In recent years, the transport planning practice has undergone a transformation. It has changed from having a focus on increasing the mobility of the society to a more demand-oriented approach, which focuses on improving the accessibility. This shift enables problems related to social exclusion, health, and congestion to be better addressed. Transport justice is a concept which is concerned with ensuring the right groups of people can profit from improvement made to the transport system. The concept is particularly concerned with groups of people in the society, who experience an insufficient accessibility. It argues that interventions in the transport system should benefit these groups.

At the same time, advances in Information Technology (IT) have provided planners with new tools for the demand-oriented approach. One of which is the Demand Responsive Transport (DRT) service, such as Breng flex in the Netherlands. The service was started as a pilot to explore the technical possibilities of such a system. Additionally, it aims to contribute toward a more flexible, demand-focused public transport system. Users of the service can order a ride on their app from one bus stop to another with guaranteed seating, zero transfer, and a fixed fee.

The elderly (people over the age of 65) are often a demographic group with a lower accessibility, thus they can be considered a group that should profit from the introduction of such an intervention in the transport system according to transport justice. Because the characteristics of Breng flex would be fitting to the problems elderly transport users have, the service should be a solution to their problems. This study makes an investigation into the aforementioned by posing the following question: “How does the introduction of a digitized

demand responsive transport service affect the accessibility of elderly people?”.

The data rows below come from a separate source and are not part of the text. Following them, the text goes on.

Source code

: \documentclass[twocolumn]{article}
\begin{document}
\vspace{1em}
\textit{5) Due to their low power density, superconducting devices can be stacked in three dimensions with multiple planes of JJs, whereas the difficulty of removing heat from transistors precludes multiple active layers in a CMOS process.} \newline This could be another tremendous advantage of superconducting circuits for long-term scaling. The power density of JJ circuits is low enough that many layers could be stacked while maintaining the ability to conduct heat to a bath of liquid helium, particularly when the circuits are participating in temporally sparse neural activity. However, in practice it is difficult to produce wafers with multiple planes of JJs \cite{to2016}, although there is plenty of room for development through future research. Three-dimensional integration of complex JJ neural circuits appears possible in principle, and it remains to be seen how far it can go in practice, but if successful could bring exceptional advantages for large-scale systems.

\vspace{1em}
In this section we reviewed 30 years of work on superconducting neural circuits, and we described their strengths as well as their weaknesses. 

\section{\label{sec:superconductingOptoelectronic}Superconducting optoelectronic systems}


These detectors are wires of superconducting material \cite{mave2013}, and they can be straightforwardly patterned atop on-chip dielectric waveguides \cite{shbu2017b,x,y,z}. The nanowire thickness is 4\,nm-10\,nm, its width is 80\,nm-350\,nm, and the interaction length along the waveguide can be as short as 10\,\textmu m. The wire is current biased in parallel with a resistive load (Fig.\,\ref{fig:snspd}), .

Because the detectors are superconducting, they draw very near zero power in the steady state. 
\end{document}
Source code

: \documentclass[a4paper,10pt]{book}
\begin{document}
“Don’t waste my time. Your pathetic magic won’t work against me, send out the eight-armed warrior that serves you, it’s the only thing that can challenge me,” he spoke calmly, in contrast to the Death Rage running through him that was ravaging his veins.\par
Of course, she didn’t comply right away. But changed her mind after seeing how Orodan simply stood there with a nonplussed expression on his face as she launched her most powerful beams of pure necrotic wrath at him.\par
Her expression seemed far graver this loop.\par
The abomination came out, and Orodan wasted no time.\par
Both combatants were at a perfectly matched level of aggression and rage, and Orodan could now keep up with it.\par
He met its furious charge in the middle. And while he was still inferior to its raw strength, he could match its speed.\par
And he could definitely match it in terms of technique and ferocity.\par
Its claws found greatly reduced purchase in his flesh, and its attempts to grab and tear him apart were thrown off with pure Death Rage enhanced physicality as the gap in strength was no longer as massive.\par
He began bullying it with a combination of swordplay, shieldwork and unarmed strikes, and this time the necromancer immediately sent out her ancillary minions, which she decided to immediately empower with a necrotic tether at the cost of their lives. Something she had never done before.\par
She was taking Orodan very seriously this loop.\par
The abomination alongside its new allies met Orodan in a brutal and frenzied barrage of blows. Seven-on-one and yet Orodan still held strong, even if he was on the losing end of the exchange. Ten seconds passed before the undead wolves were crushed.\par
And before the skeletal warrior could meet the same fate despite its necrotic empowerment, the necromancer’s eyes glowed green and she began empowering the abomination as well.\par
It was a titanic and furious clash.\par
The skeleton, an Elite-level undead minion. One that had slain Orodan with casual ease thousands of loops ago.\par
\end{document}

The study was carried out by performing a survey on the mobility behavior of the elderly in Nijmegen, the Netherlands. The survey also collected the respondents’ demographic data and asked a number of question to quantify any possible impact Breng Flex may have on their mobility patterns. Additionally, interviews with experts were included to provide a proxy data for those who could not be reached.

The finding illustrates that Breng flex did not have any significant impact on the level of accessibility of the elderly. Additionally, the data shows that the most important variable for the elderly who regularly use public transport is the walking distance between the origin of their trip and the destinations to the bus stops. The study also finds that the “smart” characteristics of Breng flex (e.g. booking a ride through an app) appear to be insignificant for the users’ decision to use such service in comparison with the walking distance to a bus stop. The differences in the respondents’ age, the location of their residences, and their physical health status had no impact on the likelihood of using Breng flex.

The findings suggest that an introduction of Breng flex does not improve the accessibility of elderly people. Thus, the service does not contribute to a more just transport system. One possible improvement to this situation is to ensure a justice-based planning framework is applied at the inception of such a project. Such an approach can ensure that a door-to-door mobility service, such as Breng flex, can improve the level of accessibility, and hence the level of transport justice for the elderly.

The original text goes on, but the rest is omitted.